Somebody some time back asked for the corn pudding recipe. Most versions of this call for one cup of sour cream, but I don't add it. I also do mine Southwestern style with green chilis/jalapeno. Great with chicken & a chili/lime slaw.

1 box Jiffy corn bread mix
1 can regular corn (I like to use the "fiesta" corn with peppers in it.)
1 can creamed corn
1 egg
8oz sour cream
1oz butter, plus a bit for your pan
1 7oz can of diced green chilis/jalapenos (Totally optional.)

Mix Jiffy with regular corn, canned corn, sour cream, egg & peppers. Pour into a buttered 9X9 pan, (I prefer pyrex or aluminum for a potluck.) dot top with butter, & pop into a preheated 350F oven for 45min or until golden brown on top.

To be honest, I haven't made this since my mom died (It was one of her favorites to have with Coca Cola ham & some collard greens if it was just plain corn.) due to aversion to things in cans. I hadn't eaten it in *years* until she had a yen for it last fall. Recipes for it vary, some call for cheese, Nigella's version ( A butt load of eggs, milk & cream & flour to thicken.) is a heart attack on a plate.

And personally, I like it better cold the next day because I'm weird like that.
pepper
it's funny 'cause her hubby owns a restaurant and they love food but i guess she just didn't use this one much. it is kinda big... oh well.
i'm into the bread, this kind is no-knead which i love. it really is 'quick' bread.
roseviolet
Any Americans out there making anything special for election night? I thought about adapting this recipe for cupcakes filled with cherry sauce. I figured I could call them Bleeding-Heart Liberal cupcakes. I'd love some other ideas, too, if anyone has something fun to share.
pollystyrene
I plan on sitting on the couch, watching the coverage, New Year's noisemaker in one hand and a cyanide capsule at the ready in my teeth. Y'know, just in case.
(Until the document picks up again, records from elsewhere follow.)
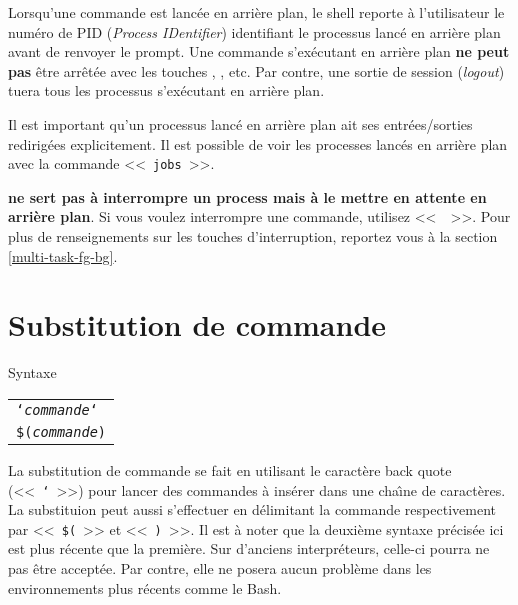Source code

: Lorsqu'une commande est lanc{\'e}e en arri{\`e}re plan, le shell reporte
{\`a} l'utilisateur le num{\'e}ro de PID ({\sl Process IDentifier}) identifiant le processus
lanc{\'e} en arri{\`e}re plan avant de renvoyer le prompt. Une commande
s'ex{\'e}cutant en arri{\`e}re plan \textbf{ne peut pas} {\^e}tre
arr{\^e}t{\'e}e avec les touches , , etc.
Par contre, une sortie de session (\textsl{logout}) tuera tous les
processus s'ex{\'e}cutant en arri{\`e}re plan.

Il est important qu'un processus lanc{\'e} en arri{\`e}re plan ait ses
entr{\'e}es/sorties redirig{\'e}es explicitement. Il est possible de
voir les processes lanc{\'e}s en arri{\`e}re plan avec la commande
 <<~\texttt{jobs}~>>.

\begin{remarque}
 {\bf ne sert pas {\`a} interrompre un process mais {\`a} le mettre
en attente en arri{\`e}re plan}. Si vous voulez interrompre une commande,
utilisez <<~~>>. Pour plus de renseignements sur les touches
d'interruption, reportez vous {\`a} la section \ref{multi-task-fg-bg}.
\end{remarque}

\section{\label{multi-task-backq}Substitution de commande}

\begin{definition}{Syntaxe}
\begin{tabular}{@{\hspace{1cm}}l}
	{\tt `\textsl{commande}`}\\[0.2cm]
	{\tt \$(\textsl{commande})}	\\[0.2cm]
\end{tabular}
\end{definition}

La substitution de commande se fait en utilisant le caract{\`e}re back quote (<<~\texttt{`}~>>)
pour lancer des commandes {\`a} ins{\'e}rer dans une cha{\^\i}ne de caract{\`e}res. La substituion peut aussi
s'effectuer en d\'{e}limitant la commande respectivement par <<~\texttt{\$(}~>> et <<~\texttt{)}~>>. Il est \`{a}
noter que la deuxi\`{e}me syntaxe pr\'{e}cis\'{e}e ici est plus r\'{e}cente que la premi\`{e}re. Sur d'anciens
interpr\'{e}teurs, celle-ci pourra ne pas \^{e}tre accept\'{e}e. Par contre, elle ne posera aucun probl\`{e}me
dans les environnements plus r\'{e}cents comme le Bash.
But maybe some of those cupcakes earlier in the evening. wink.gif
tesao
i got invited to a big party that the embassy is giving - mock candidate debates, wide screen tv election return coverage, food and drinks, and 100s of other US citizens.

haven't decided whether i'm going yet or not. i may prefer to take polly's route.
rubberdollz
Ok so here's something I just made last night.

1 boneless leg of lamb
1/2 cup soy sauce
1/2 cup lemon juice

marinate for a few hours or all day. Broil or bbq for 10-12 minutes per side or until medium rare. Serve with juices warmed up.

Ugh... it was so freaking good!!!! Plus I had a ton of leftovers so looks like the hubby and I will be eating lamb for the next few days.
angelle321
I made a loaf of pumpkin bread last night. It turned out better than I expected. So good! Got the recipe from bf's mother. She makes it every fall and I swear she puts crack in it. I'm not usually too into that kind of thing (most of the time, if it doesn't involve chocolate, I'm not interested!) but bf's lucky if I let him have any of it when she gives us our loaf. smile.gif
girlygirlgag
I want to make some stuffed cabbage tonight. I have already downloaded a few recipe, but was wondering if anyone has any tips?

Thanks!
erinjane
Does anyone have any good thai curry recipes (red, green, or yellow). I tried making red curry for the first time the other night and it turned out pretty decent but still needs some work.
pepper
angelle321, wanna post that recipe? i've been baking again (oh no!) and i'm still terrible at it. sigh. so much organic flour into the trash.
auralpoison
GGG, any specific kind of stuffed cabbage? I'm making mine tomorrow morning, I usually go with a Holishke recipe I got from Epicurious for the Polish style with the sweet & citrus-sour tomato sauce. I do make major adjustments on the sugar added, though & cut the white out completely. And I usually cook my rice first. And I freeze my head of cabbage for 48 hours instead of parboiling/blanching them, so the leaves separate easier/faster. I also use as light a weight cabbage as I can.
girlygirlgag
QUOTE(auralpoison @ Nov 10 2008, 11:25 PM) *
GGG, any specific kind of stuffed cabbage? I'm making mine tomorrow morning, I usually go with a Holishke recipe I got from Epicurious for the Polish style with the sweet & citrus-sour tomato sauce. I do make major adjustments on the sugar added, though & cut the white out completely. And I usually cook my rice first. And I freeze my head of cabbage for 48 hours instead of parboiling/blanching them, so the leaves separate easier/faster. I also use as light a weight cabbage as I can.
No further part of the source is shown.